Task requirements: This exercise asks for a copy of each line in the records below with the word "href" in it.

Information:
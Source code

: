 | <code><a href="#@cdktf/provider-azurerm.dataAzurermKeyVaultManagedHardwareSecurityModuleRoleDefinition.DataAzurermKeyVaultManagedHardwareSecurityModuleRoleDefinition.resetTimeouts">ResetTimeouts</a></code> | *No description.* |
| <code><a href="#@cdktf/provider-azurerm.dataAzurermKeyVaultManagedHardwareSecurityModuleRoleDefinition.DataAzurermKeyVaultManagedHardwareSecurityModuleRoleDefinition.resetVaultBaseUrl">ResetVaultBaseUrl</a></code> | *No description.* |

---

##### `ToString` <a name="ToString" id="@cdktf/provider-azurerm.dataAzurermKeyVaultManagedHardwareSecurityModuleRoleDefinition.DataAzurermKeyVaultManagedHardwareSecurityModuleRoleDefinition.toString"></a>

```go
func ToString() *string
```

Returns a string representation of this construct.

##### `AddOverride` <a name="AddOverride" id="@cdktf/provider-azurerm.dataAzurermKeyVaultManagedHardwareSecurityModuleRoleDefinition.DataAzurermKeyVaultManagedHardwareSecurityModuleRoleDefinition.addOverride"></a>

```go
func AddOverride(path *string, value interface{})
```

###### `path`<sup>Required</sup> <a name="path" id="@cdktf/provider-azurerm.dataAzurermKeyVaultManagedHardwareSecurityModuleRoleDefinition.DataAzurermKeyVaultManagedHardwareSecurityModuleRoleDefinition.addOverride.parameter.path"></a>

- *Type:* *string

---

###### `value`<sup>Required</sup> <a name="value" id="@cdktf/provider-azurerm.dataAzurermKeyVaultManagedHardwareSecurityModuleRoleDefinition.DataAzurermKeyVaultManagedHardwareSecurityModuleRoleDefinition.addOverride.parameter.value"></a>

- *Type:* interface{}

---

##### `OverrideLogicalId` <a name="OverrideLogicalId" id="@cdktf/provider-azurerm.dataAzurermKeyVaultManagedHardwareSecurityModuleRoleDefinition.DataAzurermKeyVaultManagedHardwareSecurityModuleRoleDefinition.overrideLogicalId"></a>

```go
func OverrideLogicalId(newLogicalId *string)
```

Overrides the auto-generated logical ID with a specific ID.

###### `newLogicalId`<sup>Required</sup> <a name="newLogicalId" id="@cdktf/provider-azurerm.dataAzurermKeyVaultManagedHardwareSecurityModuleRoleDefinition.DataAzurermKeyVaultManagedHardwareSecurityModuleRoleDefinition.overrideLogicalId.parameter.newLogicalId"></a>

Result below:
: | <code><a href="#@cdktf/provider-azurerm.dataAzurermKeyVaultManagedHardwareSecurityModuleRoleDefinition.DataAzurermKeyVaultManagedHardwareSecurityModuleRoleDefinition.resetTimeouts">ResetTimeouts</a></code> | *No description.* |
| <code><a href="#@cdktf/provider-azurerm.dataAzurermKeyVaultManagedHardwareSecurityModuleRoleDefinition.DataAzurermKeyVaultManagedHardwareSecurityModuleRoleDefinition.resetVaultBaseUrl">ResetVaultBaseUrl</a></code> | *No description.* |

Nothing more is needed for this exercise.